→ EXERCISE DETAILS: I'd ask you to write out the lines below exactly, with no images.
((
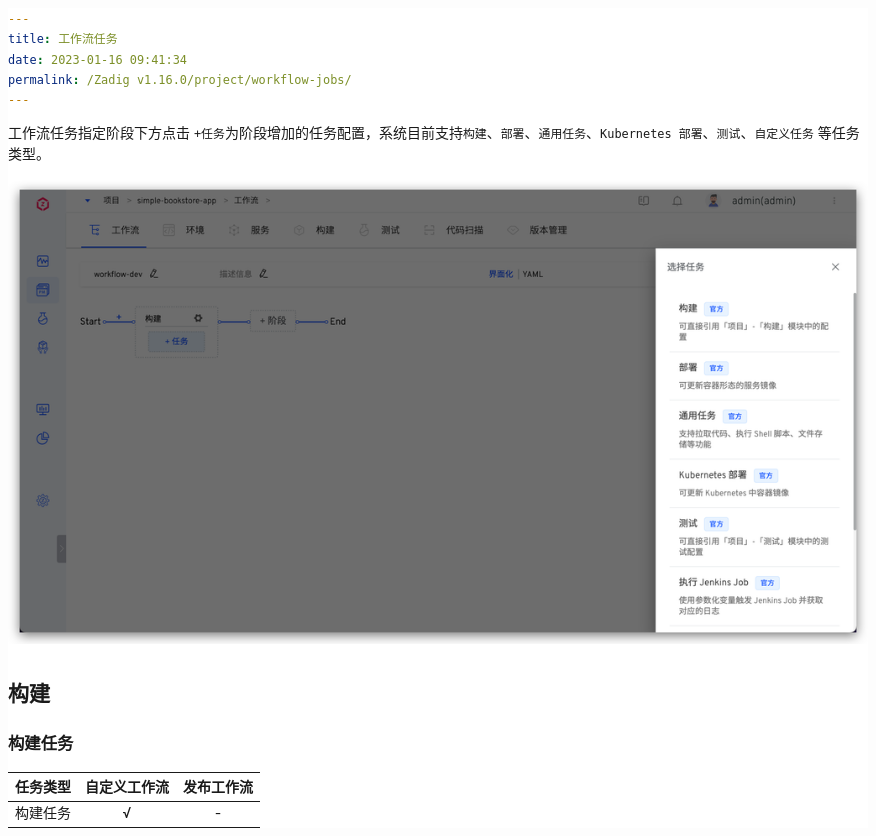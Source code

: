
 ```yaml
---
title: 工作流任务
date: 2023-01-16 09:41:34
permalink: /Zadig v1.16.0/project/workflow-jobs/
---
```

工作流任务指定阶段下方点击 `+任务`为阶段增加的任务配置，系统目前支持`构建`、`部署`、`通用任务`、`Kubernetes 部署`、`测试`、`自定义任务` 等任务类型。

![common_workflow_config](../_images/common_workflow_config_2.png)

## 构建
### 构建任务

| 任务类型 | 自定义工作流 | 发布工作流 |
|:--------: | :----: |:--------:|
| 构建任务 | √ | - |
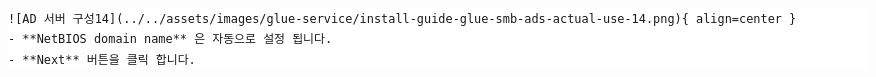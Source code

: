     ![AD 서버 구성14](../../assets/images/glue-service/install-guide-glue-smb-ads-actual-use-14.png){ align=center }
    - **NetBIOS domain name** 은 자동으로 설정 됩니다.
    - **Next** 버튼을 클릭 합니다.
))
→ ANSWER FOR THIS EXERCISE:
Source code

:
 ```yaml
---
title: 工作流任务
date: 2023-01-16 09:41:34
permalink: /Zadig v1.16.0/project/workflow-jobs/
---
```

工作流任务指定阶段下方点击 `+任务`为阶段增加的任务配置，系统目前支持`构建`、`部署`、`通用任务`、`Kubernetes 部署`、`测试`、`自定义任务` 等任务类型。

![common_workflow_config](../_images/common_workflow_config_2.png)

## 构建
### 构建任务

| 任务类型 | 自定义工作流 | 发布工作流 |
|:--------: | :----: |:--------:|
| 构建任务 | √ | - |
Source code

:     ![AD 서버 구성14](../../assets/images/glue-service/install-guide-glue-smb-ads-actual-use-14.png){ align=center }
    - **NetBIOS domain name** 은 자동으로 설정 됩니다.
    - **Next** 버튼을 클릭 합니다.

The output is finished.